To niejedyny przykład aktywności naukowców UM. W najbliższych latach wiodącym trendem w medycynie będzie robotyka. Odpowiedzią na to wyzwanie są projekty realizowane w międzynarodowych konsorcjach, współfinansowane ze środków UE, gdzie specjaliści z UM realizują swoje zadania badawcze. Zespół lubelski, kierowany przez prof. Konrada Rejdaka, pracuje nad robotem RAMCIP, wspierającym pacjentów z chorobą Alzheimera, zaś zespół prof. Andrzeja Wysokińskiego i dr Doroty Szczęśniak-Stańczyk pracuje nad robotem ReMeDi, który pozwoli na zdalną diagnostykę układu krążenia. W diagnostyce pacjentek z rakiem piersi ma pomóc laserowa mikrosonda detekcyjna, która powstaje przy współudziale prof. Wojciecha Polkowskiego. Pozwoli ona na bardzo szybkie – niemalże w czasie rzeczywistym – wykrycie komórek nowotworowych. I choć nie obędzie się bez wkłucia, to igłą cieńszą niż włos i bez konieczności pobierania materiału z miejsca zmienionego chorobowo. Z kolei dr hab. Piotr Waciński opracowuje nanokapsułki ze specjalnych roztwarzanych polimerów, które stanowiłyby przełom w sposobie podawania leków. Dzięki odpowiedniemu kształtowi – nie są sferami tylko elipsoidami – kapsułki łatwiej transferowane są przez naczynia krwionośne, po czym roztwarzają się, uwalniając zawarte w sobie lecznicze substancje.

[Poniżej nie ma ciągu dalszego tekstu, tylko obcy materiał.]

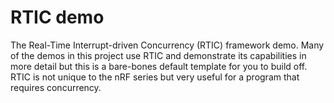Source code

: # RTIC demo

The Real-Time Interrupt-driven Concurrency (RTIC) framework demo. Many of the demos in this project use RTIC and demonstrate its capabilities in more detail but this is a bare-bones default template for you to build off. RTIC is not unique to the nRF series but very useful for a program that requires concurrency. 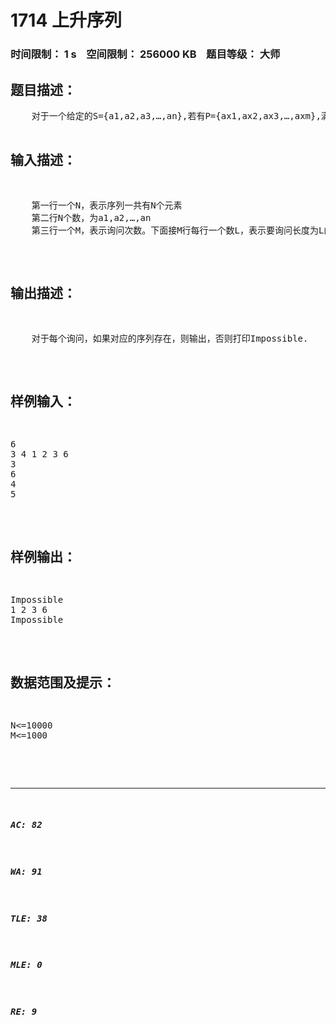 # 1714 上升序列   
### 时间限制： 1 s&nbsp;&nbsp;&nbsp;&nbsp;空间限制： 256000 KB&nbsp;&nbsp;&nbsp;&nbsp;题目等级： 大师  
## 题目描述：  

<pre>
    对于一个给定的S={a1,a2,a3,…,an},若有P={ax1,ax2,ax3,…,axm},满足(x1<x2<…<xm) 且（ax1<ax2<…<axm)。那么就称P为S的一个上升序列。如果有多个P满足条件，那么我们想求字典序最小的那个。
 
    给出S序列，给出若干询问。对于第i个询问，求出长度为Li的上升序列，如有多个，求出字典序最小的那个（即首先x1最小，如果不唯一，再看x2最小……），如果不存在长度为Li的上升序列，则打印Impossible.
</pre>
  
  
## 输入描述：  

<pre>
    第一行一个N，表示序列一共有N个元素
    第二行N个数，为a1,a2,…,an
    第三行一个M，表示询问次数。下面接M行每行一个数L，表示要询问长度为L的上升序列。
</pre>
  
  
## 输出描述：  

<pre>
    对于每个询问，如果对应的序列存在，则输出，否则打印Impossible.
</pre>
  
  
## 样例输入：  

<pre>
6
3 4 1 2 3 6
3
6
4
5
</pre>
  
  
## 样例输出：  

<pre>
Impossible
1 2 3 6
Impossible
</pre>
  
  
## 数据范围及提示：  

<pre>
N<=10000
M<=1000
 
</pre>
  
  
***  

##### AC: 82  
##### WA: 91  
##### TLE: 38  
##### MLE: 0  
##### RE: 9  
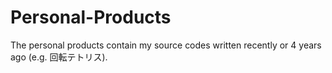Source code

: # Personal-Products

The personal products contain my source codes written recently or 4 years ago (e.g. 回転テトリス).

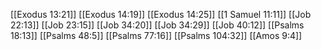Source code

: [[Exodus 13:21]]
[[Exodus 14:19]]
[[Exodus 14:25]]
[[1 Samuel 11:11]]
[[Job 22:13]]
[[Job 23:15]]
[[Job 34:20]]
[[Job 34:29]]
[[Job 40:12]]
[[Psalms 18:13]]
[[Psalms 48:5]]
[[Psalms 77:16]]
[[Psalms 104:32]]
[[Amos 9:4]]

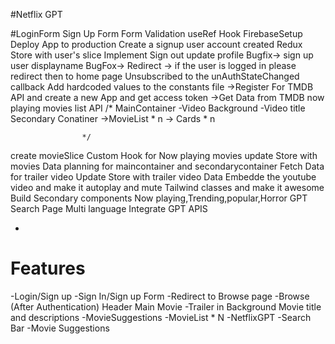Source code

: #Netflix GPT

#LoginForm
Sign Up Form
Form Validation
useRef Hook
FirebaseSetup
Deploy App to production
Create a signup user account
created Redux Store with user's slice
Implement Sign out
update profile
Bugfix-> sign up user displayname 
BugFox-> Redirect -> if the user is logged in please redirect then to home page
Unsubscribed to the unAuthStateChanged callback
Add hardcoded values to the constants file
->Register For TMDB API and create a new App and get access token
->Get Data from TMDB now playing movies list API
 /*
                        MainContainer
                            -Video Background
                            -Video title
                        Secondary Conatiner
                            ->MovieList * n
                            -> Cards * n


                    */
create movieSlice
Custom Hook for Now playing movies
update Store with movies Data
planning for maincontainer and secondarycontainer
Fetch Data for trailer video
Update Store with trailer video Data
Embedde the youtube video and make it autoplay and mute
Tailwind classes and make it awesome
Build Secondary components
Now playing,Trending,popular,Horror
GPT Search Page
Multi language
Integrate  GPT APIS

- 
# Features
-Login/Sign up 
    -Sign In/Sign up Form
    -Redirect to Browse page
-Browse (After Authentication)
    Header
    Main Movie
        -Trailer in Background
        Movie title and descriptions
        -MovieSuggestions
            -MovieList * N
-NetflixGPT
    -Search Bar
    -Movie Suggestions



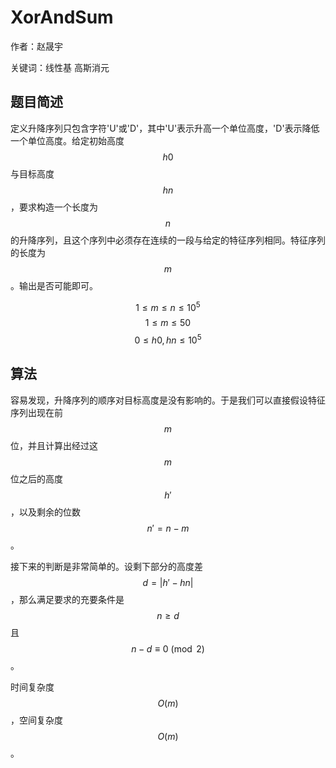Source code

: # XorAndSum
作者：赵晟宇

关键词：线性基 高斯消元

## 题目简述
定义升降序列只包含字符'U'或'D'，其中'U'表示升高一个单位高度，'D'表示降低一个单位高度。给定初始高度$$h0$$与目标高度$$hn$$，要求构造一个长度为$$n$$的升降序列，且这个序列中必须存在连续的一段与给定的特征序列相同。特征序列的长度为$$m$$。输出是否可能即可。

$$1 \leq m \leq n \leq 10^5$$
$$1 \leq m \leq 50$$
$$0 \leq h0, hn \leq 10^5$$

## 算法
容易发现，升降序列的顺序对目标高度是没有影响的。于是我们可以直接假设特征序列出现在前$$m$$位，并且计算出经过这$$m$$位之后的高度$$h'$$，以及剩余的位数$$n' = n - m$$。

接下来的判断是非常简单的。设剩下部分的高度差$$d = |h' - hn|$$，那么满足要求的充要条件是$$n \geq d$$且$$n - d \equiv 0 \pmod{2}$$。

时间复杂度$$O(m)$$，空间复杂度$$O(m)$$。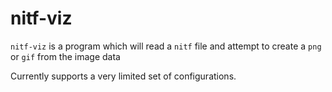 # nitf-viz
`nitf-viz` is a program which will read a `nitf` file and attempt to create a `png` or `gif` from the image data

Currently supports a very limited set of configurations.
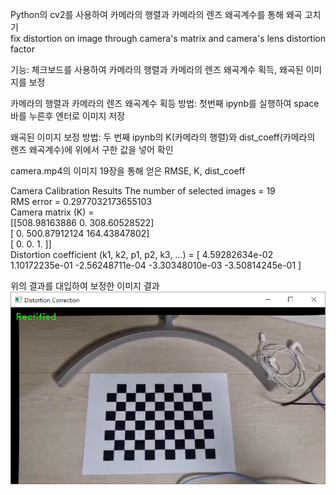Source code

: Python의 cv2를 사용하여 카메라의 행렬과 카메라의 렌즈 왜곡계수를 통해 왜곡 고치기  
fix distortion on image through camera's matrix and camera's lens distortion factor

기능: 체크보드를 사용하여 카메라의 행렬과 카메라의 렌즈 왜곡계수 획득, 왜곡된 이미지를 보정  

카메라의 행렬과 카메라의 렌즈 왜곡계수 획등 방법: 첫번째 ipynb를 실행하여 space바를 누른후 엔터로 이미지 저장  

왜곡된 이미지 보정 방법: 두 번째 ipynb의 K(카메라의 행렬)와 dist_coeff(카메라의 렌즈 왜곡계수)에 위에서 구한 값을 넣어 확인  

camera.mp4의 이미지 19장을 통해 얻은 RMSE, K, dist_coeff   

Camera Calibration Results
The number of selected images = 19  
RMS error = 0.2977032173655103  
Camera matrix (K) =   
[[508.98163886   0.         308.60528522]  
 [  0.         500.87912124 164.43847802]  
 [  0.           0.           1.        ]]  
Distortion coefficient (k1, k2, p1, p2, k3, ...) = [ 4.59282634e-02  1.10172235e-01 -2.56248711e-04 -3.30348010e-03
 -3.50814245e-01
]  

위의 결과를 대입하여 보정한 이미지 결과  
![](rectified_image.png)  
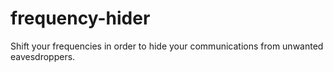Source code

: # frequency-hider
Shift your frequencies in order to hide your communications from unwanted eavesdroppers.
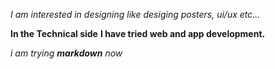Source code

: *I am interested in designing*
_like desiging posters, ui/ux etc..._

**In the Technical side**
__I have tried web and app development.__

_i am trying **markdown** now_
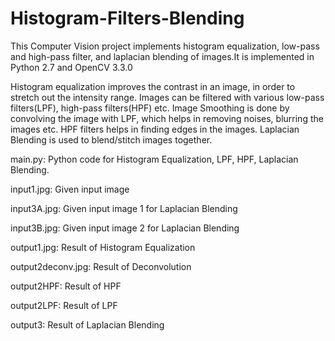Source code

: # Histogram-Filters-Blending
This Computer Vision project implements histogram equalization, low-pass and high-pass filter, and laplacian blending of images.It is implemented in Python 2.7 and OpenCV 3.3.0

Histogram equalization improves the contrast in an image, in order to stretch out the intensity range. Images can be filtered with various low-pass filters(LPF), high-pass filters(HPF) etc. Image Smoothing is done by convolving the image with LPF, which helps in removing noises, blurring the images etc. HPF filters helps in finding edges in the images. Laplacian Blending is used to blend/stitch images together.

main.py: Python code for Histogram Equalization, LPF, HPF, Laplacian Blending.



input1.jpg: Given input image



input3A.jpg: Given input image 1 for Laplacian Blending



input3B.jpg: Given input image 2 for Laplacian Blending


output1.jpg: Result of Histogram Equalization


output2deconv.jpg: Result of Deconvolution


output2HPF: Result of HPF


output2LPF: Result of LPF


output3: Result of Laplacian Blending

– Nie da się ukryć, że w farmacji jest w tej chwili wielki nacisk na nowe leki, które działają bardziej selektywnie, specyficznie, i są oparte na naturalnych substancjach. Segment ten rozwija się bardzo szybko, zwłaszcza jeśli chodzi o choroby neurodegeneracyjne, depresje, lęki czy uzależnienia. Nie chcąc pozostawać w tyle, musimy być innowacyjni. Innej drogi nie ma – wyjaśnia prorektor ds. nauki, nawiązując do otwartego przed trzema laty nowoczesnego Ośrodka Medycyny Doświadczalnej, wyposażonego m.in. w sale operacyjne dla małych i dużych zwierząt oraz pomieszczenie do przeprowadzania badań RTG. Wdrażanie osiągniętych w ośrodku wyników badań doprowadzi do wynalezienia nowych substancji o potencjalnym działaniu leczniczym, pozwoli skrócić czas badań poprzedzających diagnozę, a także zoptymalizować leczenie.

Uniwersytet Medyczny pracuje na swoją pozycję nowoczesnymi rozwiązaniami zarządczymi oraz widoczną dbałością o innowacje w kształceniu. Jakość badań prowadzonych na uczelni wydaje się potwierdzać pozycję uczelni jako atrakcyjnego ośrodka akademickiego i naukowego dla kadr medycznych w Polsce.